◆ **REQUIREMENT**
Show all lines from the material that carry the word "author".

◆ **SUPPLIED DATA**
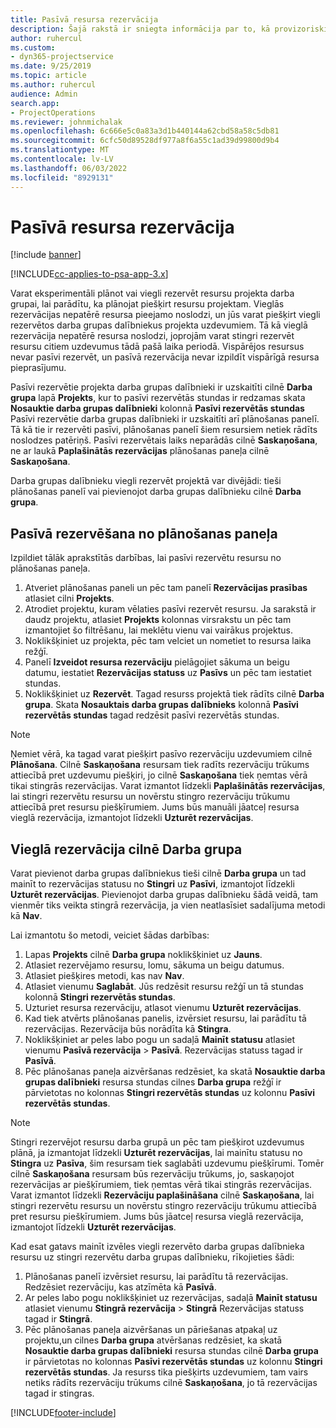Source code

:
```yaml
---
title: Pasīvā resursa rezervācija
description: Šajā rakstā ir sniegta informācija par to, kā provizoriski plānot vai mīksto grāmatu projekta komandas dalībniekus.
author: ruhercul
ms.custom:
- dyn365-projectservice
ms.date: 9/25/2019
ms.topic: article
ms.author: ruhercul
audience: Admin
search.app:
- ProjectOperations
ms.reviewer: johnmichalak
ms.openlocfilehash: 6c666e5c0a83a3d1b440144a62cbd58a58c5db81
ms.sourcegitcommit: 6cfc50d89528df977a8f6a55c1ad39d99800d9b4
ms.translationtype: MT
ms.contentlocale: lv-LV
ms.lasthandoff: 06/03/2022
ms.locfileid: "8929131"
---
```

# <a name="soft-book-a-resource"></a>Pasīvā resursa rezervācija

[!include [banner](../includes/psa-now-project-operations.md)]

[!INCLUDE[cc-applies-to-psa-app-3.x](../includes/cc-applies-to-psa-app-3x.md)]

Varat eksperimentāli plānot vai viegli rezervēt resursu projekta darba grupai, lai parādītu, ka plānojat piešķirt resursu projektam. Vieglās rezervācijas nepatērē resursa pieejamo noslodzi, un jūs varat piešķirt viegli rezervētos darba grupas dalībniekus projekta uzdevumiem. Tā kā vieglā rezervācija nepatērē resursa noslodzi, joprojām varat stingri rezervēt resursu citiem uzdevumus tādā pašā laika periodā. Vispārējos resursus nevar pasīvi rezervēt, un pasīvā rezervācija nevar izpildīt vispārīgā resursa pieprasījumu.

Pasīvi rezervētie projekta darba grupas dalībnieki ir uzskaitīti cilnē **Darba grupa** lapā **Projekts**, kur to pasīvi rezervētās stundas ir redzamas skata **Nosauktie darba grupas dalībnieki** kolonnā **Pasīvi rezervētās stundas** Pasīvi rezervētie darba grupas dalībnieki ir uzskaitīti arī plānošanas panelī. Tā kā tie ir rezervēti pasīvi, plānošanas panelī šiem resursiem netiek rādīts noslodzes patēriņš. Pasīvi rezervētais laiks neparādās cilnē **Saskaņošana**, ne ar laukā **Paplašinātās rezervācijas** plānošanas paneļa cilnē **Saskaņošana**. 

Darba grupas dalībnieku viegli rezervēt projektā var divējādi: tieši plānošanas panelī vai pievienojot darba grupas dalībnieku cilnē **Darba grupa**. 

## <a name="soft-book-from-the-schedule-board"></a>Pasīvā rezervēšana no plānošanas paneļa
Izpildiet tālāk aprakstītās darbības, lai pasīvi rezervētu resursu no plānošanas paneļa. 

1. Atveriet plānošanas paneli un pēc tam panelī **Rezervācijas prasības** atlasiet cilni **Projekts**.
2. Atrodiet projektu, kuram vēlaties pasīvi rezervēt resursu. Ja sarakstā ir daudz projektu, atlasiet **Projekts** kolonnas virsrakstu un pēc tam izmantojiet šo filtrēšanu, lai meklētu vienu vai vairākus projektus.
3. Noklikšķiniet uz projekta, pēc tam velciet un nometiet to resursa laika režģī.
5. Panelī **Izveidot resursa rezervāciju** pielāgojiet sākuma un beigu datumu, iestatiet **Rezervācijas statuss** uz **Pasīvs** un pēc tam iestatiet stundas. 
6. Noklikšķiniet uz **Rezervēt**. Tagad resurss projektā tiek rādīts cilnē **Darba grupa**. Skata **Nosauktais darba grupas dalībnieks** kolonnā **Pasīvi rezervētās stundas** tagad redzēsit pasīvi rezervētās stundas.

> [!NOTE]
> Ņemiet vērā, ka tagad varat piešķirt pasīvo rezervāciju uzdevumiem cilnē **Plānošana**. Cilnē **Saskaņošana** resursam tiek radīts rezervāciju trūkums attiecībā pret uzdevumu piešķiri, jo cilnē **Saskaņošana** tiek ņemtas vērā tikai stingrās rezervācijas. Varat izmantot līdzekli **Paplašinātās rezervācijas**, lai stingri rezervētu resursu un novērstu stingro rezervāciju trūkumu attiecībā pret resursu piešķīrumiem. Jums būs manuāli jāatceļ resursa vieglā rezervācija, izmantojot līdzekli **Uzturēt rezervācijas**.

## <a name="soft-book-on-the-team-tab"></a>Vieglā rezervācija cilnē Darba grupa

Varat pievienot darba grupas dalībniekus tieši cilnē **Darba grupa** un tad mainīt to rezervācijas statusu no **Stingri** uz **Pasīvi**, izmantojot līdzekli **Uzturēt rezervācijas**. Pievienojot darba grupas dalībnieku šādā veidā, tam vienmēr tiks veikta stingrā rezervācija, ja vien neatlasīsiet sadalījuma metodi kā **Nav**.

Lai izmantotu šo metodi, veiciet šādas darbības:

1. Lapas **Projekts** cilnē **Darba grupa** noklikšķiniet uz **Jauns**.
2. Atlasiet rezervējamo resursu, lomu, sākuma un beigu datumus.
3. Atlasiet piešķires metodi, kas nav **Nav**.
4. Atlasiet vienumu **Saglabāt**. Jūs redzēsit resursu režģī un tā stundas kolonnā **Stingri rezervētās stundas**.
5. Uzturiet resursa rezervāciju, atlasot vienumu **Uzturēt rezervācijas**.
6. Kad tiek atvērts plānošanas panelis, izvērsiet resursu, lai parādītu tā rezervācijas. Rezervācija būs norādīta kā **Stingra**.
7. Noklikšķiniet ar peles labo pogu un sadaļā **Mainīt statusu** atlasiet vienumu **Pasīvā rezervācija** \> **Pasīvā**. Rezervācijas statuss tagad ir **Pasīvā**.
8. Pēc plānošanas paneļa aizvēršanas redzēsiet, ka skatā **Nosauktie darba grupas dalībnieki** resursa stundas cilnes **Darba grupa** režģī ir pārvietotas no kolonnas **Stingri rezervētās stundas** uz kolonnu **Pasīvi rezervētās stundas**.

> [!NOTE]
> Stingri rezervējot resursu darba grupā un pēc tam piešķirot uzdevumus plānā, ja izmantojat līdzekli **Uzturēt rezervācijas**, lai mainītu statusu no **Stingra** uz **Pasīva**, šim resursam tiek saglabāti uzdevumu piešķīrumi. Tomēr cilnē **Saskaņošana** resursam būs rezervāciju trūkums, jo, saskaņojot rezervācijas ar piešķīrumiem, tiek ņemtas vērā tikai stingrās rezervācijas. Varat izmantot līdzekli **Rezervāciju paplašināšana** cilnē **Saskaņošana**, lai stingri rezervētu resursu un novērstu stingro rezervāciju trūkumu attiecībā pret resursu piešķīrumiem. Jums būs jāatceļ resursa vieglā rezervācija, izmantojot līdzekli **Uzturēt rezervācijas**.

Kad esat gatavs mainīt izvēles viegli rezervēto darba grupas dalībnieka resursu uz stingri rezervētu darba grupas dalībnieku, rīkojieties šādi:

1. Plānošanas panelī izvērsiet resursu, lai parādītu tā rezervācijas. Redzēsiet rezervāciju, kas atzīmēta kā **Pasīvā**.
2. Ar peles labo pogu noklikšķiniet uz rezervācijas, sadaļā **Mainīt statusu** atlasiet vienumu **Stingrā rezervācija** \> **Stingrā** Rezervācijas statuss tagad ir **Stingrā**.
3. Pēc plānošanas paneļa aizvēršanas un pāriešanas atpakaļ uz projektu,un cilnes **Darba grupa** atvēršanas redzēsiet, ka skatā **Nosauktie darba grupas dalībnieki** resursa stundas cilnē **Darba grupa** ir pārvietotas no kolonnas **Pasīvi rezervētās stundas** uz kolonnu **Stingri rezervētās stundas**. Ja resurss tika piešķirts uzdevumiem, tam vairs netiks rādīts rezervāciju trūkums cilnē **Saskaņošana**, jo tā rezervācijas tagad ir stingras.



[!INCLUDE[footer-include](../includes/footer-banner.md)]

◆ **YOUR SOLUTION**
author: ruhercul
ms.author: ruhercul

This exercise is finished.